### WORK INSTRUCTIONS
As the lines appear below, please set them down exactly, starting at the first and finishing with the one containing "## A note on .bashrc".

(Collected data)
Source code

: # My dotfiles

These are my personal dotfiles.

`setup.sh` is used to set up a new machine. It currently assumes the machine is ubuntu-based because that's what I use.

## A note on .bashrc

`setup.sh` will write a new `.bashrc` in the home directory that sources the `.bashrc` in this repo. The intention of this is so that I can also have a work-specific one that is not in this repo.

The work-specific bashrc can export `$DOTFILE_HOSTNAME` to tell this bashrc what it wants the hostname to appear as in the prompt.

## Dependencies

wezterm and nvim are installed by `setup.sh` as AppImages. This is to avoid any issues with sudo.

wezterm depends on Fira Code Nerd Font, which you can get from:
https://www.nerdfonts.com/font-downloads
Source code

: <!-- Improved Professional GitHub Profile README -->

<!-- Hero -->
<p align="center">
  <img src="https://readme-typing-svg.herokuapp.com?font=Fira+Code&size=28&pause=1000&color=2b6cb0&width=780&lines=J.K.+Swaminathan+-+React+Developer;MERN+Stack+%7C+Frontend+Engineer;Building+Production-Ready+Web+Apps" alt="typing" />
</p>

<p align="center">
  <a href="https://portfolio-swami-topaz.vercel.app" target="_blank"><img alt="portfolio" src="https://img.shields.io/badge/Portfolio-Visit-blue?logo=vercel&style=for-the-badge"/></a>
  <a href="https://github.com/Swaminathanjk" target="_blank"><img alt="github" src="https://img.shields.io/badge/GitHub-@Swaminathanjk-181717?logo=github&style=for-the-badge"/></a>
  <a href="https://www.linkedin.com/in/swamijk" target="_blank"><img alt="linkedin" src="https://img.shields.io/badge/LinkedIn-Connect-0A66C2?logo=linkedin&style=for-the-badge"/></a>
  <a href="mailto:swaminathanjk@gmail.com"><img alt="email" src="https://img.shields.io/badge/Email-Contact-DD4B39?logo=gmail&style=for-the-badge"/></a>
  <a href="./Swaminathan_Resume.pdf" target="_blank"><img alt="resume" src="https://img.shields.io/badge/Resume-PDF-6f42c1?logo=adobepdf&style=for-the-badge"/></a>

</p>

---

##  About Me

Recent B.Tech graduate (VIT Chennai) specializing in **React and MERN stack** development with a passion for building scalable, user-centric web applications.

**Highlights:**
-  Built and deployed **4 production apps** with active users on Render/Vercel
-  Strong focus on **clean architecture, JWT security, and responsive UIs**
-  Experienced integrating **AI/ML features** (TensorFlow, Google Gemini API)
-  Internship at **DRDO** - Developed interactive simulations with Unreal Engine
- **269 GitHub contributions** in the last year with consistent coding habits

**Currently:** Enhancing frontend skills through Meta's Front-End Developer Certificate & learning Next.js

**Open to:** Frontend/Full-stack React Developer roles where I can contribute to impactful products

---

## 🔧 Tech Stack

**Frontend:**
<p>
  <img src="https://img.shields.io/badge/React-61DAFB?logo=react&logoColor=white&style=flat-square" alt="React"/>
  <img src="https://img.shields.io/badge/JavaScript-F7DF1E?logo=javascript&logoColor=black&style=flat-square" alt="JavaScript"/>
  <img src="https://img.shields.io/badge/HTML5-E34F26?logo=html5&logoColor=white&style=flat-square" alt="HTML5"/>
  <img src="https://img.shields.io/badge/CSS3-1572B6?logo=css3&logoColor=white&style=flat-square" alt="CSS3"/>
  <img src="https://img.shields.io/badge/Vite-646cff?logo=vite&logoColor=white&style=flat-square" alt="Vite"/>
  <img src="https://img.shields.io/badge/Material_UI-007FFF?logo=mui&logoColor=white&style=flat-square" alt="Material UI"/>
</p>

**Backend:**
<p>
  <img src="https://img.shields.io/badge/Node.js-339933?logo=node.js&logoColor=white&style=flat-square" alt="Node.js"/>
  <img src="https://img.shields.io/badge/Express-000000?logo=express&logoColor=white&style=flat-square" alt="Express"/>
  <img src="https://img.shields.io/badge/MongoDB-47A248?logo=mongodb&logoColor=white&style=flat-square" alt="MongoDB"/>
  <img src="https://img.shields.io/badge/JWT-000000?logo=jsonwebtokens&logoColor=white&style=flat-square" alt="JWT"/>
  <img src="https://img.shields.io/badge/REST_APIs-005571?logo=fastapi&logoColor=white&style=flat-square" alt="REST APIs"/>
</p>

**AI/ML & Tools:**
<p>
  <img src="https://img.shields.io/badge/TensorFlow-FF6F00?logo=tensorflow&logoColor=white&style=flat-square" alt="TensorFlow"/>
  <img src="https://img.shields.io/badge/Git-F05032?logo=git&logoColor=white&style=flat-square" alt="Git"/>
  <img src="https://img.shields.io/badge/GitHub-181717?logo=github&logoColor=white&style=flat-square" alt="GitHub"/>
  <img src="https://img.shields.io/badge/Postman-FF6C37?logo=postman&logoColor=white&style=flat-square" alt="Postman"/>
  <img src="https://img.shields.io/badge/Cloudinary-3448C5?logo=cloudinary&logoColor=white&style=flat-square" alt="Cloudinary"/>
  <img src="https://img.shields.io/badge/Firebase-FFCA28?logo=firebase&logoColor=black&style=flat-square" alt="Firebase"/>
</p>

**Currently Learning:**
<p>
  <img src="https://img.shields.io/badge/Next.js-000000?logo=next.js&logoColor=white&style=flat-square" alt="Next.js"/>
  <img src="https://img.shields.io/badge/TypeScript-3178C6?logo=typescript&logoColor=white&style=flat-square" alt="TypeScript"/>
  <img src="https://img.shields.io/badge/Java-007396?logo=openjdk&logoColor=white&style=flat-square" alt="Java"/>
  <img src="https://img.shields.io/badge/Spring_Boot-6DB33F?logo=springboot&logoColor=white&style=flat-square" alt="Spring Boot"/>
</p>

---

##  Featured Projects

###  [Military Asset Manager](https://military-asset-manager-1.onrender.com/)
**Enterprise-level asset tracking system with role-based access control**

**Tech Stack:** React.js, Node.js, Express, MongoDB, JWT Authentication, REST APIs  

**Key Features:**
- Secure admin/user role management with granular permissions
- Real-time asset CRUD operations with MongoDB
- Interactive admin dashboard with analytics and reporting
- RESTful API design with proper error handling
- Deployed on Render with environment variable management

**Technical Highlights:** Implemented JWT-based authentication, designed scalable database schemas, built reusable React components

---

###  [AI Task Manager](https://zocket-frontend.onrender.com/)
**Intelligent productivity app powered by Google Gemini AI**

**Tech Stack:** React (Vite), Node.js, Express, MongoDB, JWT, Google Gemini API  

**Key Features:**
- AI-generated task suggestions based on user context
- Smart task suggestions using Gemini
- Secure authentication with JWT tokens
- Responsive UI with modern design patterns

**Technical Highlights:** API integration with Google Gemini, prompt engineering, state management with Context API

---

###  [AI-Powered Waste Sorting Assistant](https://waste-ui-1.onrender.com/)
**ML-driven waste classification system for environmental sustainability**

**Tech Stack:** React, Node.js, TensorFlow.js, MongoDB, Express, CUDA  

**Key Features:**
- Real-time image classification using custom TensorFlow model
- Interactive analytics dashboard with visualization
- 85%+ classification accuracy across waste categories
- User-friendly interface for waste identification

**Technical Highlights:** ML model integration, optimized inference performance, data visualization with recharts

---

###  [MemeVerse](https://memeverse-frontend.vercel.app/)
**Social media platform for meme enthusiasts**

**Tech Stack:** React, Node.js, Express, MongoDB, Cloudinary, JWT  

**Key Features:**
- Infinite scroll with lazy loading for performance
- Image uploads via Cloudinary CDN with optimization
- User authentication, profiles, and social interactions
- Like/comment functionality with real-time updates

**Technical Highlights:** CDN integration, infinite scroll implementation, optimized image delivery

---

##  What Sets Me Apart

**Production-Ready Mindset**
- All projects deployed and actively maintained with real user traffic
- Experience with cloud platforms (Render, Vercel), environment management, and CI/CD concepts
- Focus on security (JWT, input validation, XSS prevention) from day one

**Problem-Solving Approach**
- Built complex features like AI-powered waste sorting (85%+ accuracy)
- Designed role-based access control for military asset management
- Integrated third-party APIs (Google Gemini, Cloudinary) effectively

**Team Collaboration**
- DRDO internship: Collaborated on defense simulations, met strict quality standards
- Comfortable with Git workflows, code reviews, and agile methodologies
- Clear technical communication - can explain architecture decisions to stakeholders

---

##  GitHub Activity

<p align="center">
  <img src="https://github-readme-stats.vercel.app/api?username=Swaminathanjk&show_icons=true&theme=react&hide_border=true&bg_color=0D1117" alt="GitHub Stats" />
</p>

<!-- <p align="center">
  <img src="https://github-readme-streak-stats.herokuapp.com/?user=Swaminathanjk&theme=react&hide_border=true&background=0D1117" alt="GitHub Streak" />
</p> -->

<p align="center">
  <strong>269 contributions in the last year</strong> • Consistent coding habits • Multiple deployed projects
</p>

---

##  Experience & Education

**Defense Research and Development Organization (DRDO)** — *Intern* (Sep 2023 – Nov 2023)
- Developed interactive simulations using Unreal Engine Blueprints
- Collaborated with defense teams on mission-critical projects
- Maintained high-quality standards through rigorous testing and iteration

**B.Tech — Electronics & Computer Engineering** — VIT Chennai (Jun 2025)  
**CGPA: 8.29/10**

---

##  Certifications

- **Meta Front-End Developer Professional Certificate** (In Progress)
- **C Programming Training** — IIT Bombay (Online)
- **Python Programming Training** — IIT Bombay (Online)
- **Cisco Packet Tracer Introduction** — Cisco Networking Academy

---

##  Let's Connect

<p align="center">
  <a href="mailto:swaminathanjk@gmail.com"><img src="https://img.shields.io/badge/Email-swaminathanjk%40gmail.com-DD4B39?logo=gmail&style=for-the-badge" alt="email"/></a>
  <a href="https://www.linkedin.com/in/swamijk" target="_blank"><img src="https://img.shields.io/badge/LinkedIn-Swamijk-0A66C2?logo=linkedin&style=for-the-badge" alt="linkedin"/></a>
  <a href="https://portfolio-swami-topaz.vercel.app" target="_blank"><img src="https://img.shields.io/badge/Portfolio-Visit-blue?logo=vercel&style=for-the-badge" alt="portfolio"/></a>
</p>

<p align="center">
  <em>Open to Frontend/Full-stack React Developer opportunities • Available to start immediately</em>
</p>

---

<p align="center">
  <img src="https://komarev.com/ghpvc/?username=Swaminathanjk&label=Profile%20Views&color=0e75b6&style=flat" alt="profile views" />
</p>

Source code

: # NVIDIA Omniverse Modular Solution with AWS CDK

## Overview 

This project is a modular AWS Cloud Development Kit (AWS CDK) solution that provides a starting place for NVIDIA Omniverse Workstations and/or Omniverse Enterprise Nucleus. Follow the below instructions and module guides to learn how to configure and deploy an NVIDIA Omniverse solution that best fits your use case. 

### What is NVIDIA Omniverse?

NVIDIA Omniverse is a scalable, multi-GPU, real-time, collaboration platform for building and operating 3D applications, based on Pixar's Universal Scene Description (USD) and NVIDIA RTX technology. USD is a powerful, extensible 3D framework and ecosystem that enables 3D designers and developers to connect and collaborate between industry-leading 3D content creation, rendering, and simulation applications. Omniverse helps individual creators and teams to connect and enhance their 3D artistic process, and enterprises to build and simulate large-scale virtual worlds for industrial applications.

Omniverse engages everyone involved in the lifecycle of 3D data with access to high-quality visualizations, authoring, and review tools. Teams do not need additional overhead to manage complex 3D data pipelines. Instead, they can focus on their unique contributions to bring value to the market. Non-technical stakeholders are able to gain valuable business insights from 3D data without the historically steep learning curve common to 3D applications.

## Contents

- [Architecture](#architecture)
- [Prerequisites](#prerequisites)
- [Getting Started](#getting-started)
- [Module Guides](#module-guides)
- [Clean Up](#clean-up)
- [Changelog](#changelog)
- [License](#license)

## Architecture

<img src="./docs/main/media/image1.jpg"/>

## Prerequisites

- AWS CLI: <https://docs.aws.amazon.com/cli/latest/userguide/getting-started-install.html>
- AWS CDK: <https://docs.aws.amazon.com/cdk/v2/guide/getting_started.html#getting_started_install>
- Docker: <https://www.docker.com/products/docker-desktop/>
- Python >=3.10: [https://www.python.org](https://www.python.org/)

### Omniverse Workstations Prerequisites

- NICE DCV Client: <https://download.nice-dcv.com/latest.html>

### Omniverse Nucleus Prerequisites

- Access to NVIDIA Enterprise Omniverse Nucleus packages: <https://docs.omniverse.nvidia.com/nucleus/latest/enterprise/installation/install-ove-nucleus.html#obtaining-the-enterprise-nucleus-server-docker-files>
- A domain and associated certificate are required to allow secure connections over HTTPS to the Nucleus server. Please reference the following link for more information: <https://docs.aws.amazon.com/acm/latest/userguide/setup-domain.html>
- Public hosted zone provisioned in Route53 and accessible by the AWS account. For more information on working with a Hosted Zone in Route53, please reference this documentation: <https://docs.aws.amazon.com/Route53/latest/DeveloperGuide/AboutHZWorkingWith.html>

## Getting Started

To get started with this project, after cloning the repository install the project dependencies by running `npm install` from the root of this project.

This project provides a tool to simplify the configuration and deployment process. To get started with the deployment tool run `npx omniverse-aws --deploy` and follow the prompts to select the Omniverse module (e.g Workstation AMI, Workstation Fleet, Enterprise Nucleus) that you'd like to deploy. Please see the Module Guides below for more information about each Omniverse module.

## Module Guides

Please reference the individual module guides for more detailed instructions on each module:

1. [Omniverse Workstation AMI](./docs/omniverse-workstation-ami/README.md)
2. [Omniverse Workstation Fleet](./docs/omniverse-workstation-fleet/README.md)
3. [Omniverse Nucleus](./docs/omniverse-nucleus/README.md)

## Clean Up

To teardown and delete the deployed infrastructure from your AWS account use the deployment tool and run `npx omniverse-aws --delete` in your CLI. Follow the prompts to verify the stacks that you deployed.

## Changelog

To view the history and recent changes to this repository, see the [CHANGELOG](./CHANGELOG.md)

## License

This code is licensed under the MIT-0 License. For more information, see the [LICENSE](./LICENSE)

### RESPONSE FOR THIS EXERCISE
Source code

: # My dotfiles

These are my personal dotfiles.

`setup.sh` is used to set up a new machine. It currently assumes the machine is ubuntu-based because that's what I use.

## A note on .bashrc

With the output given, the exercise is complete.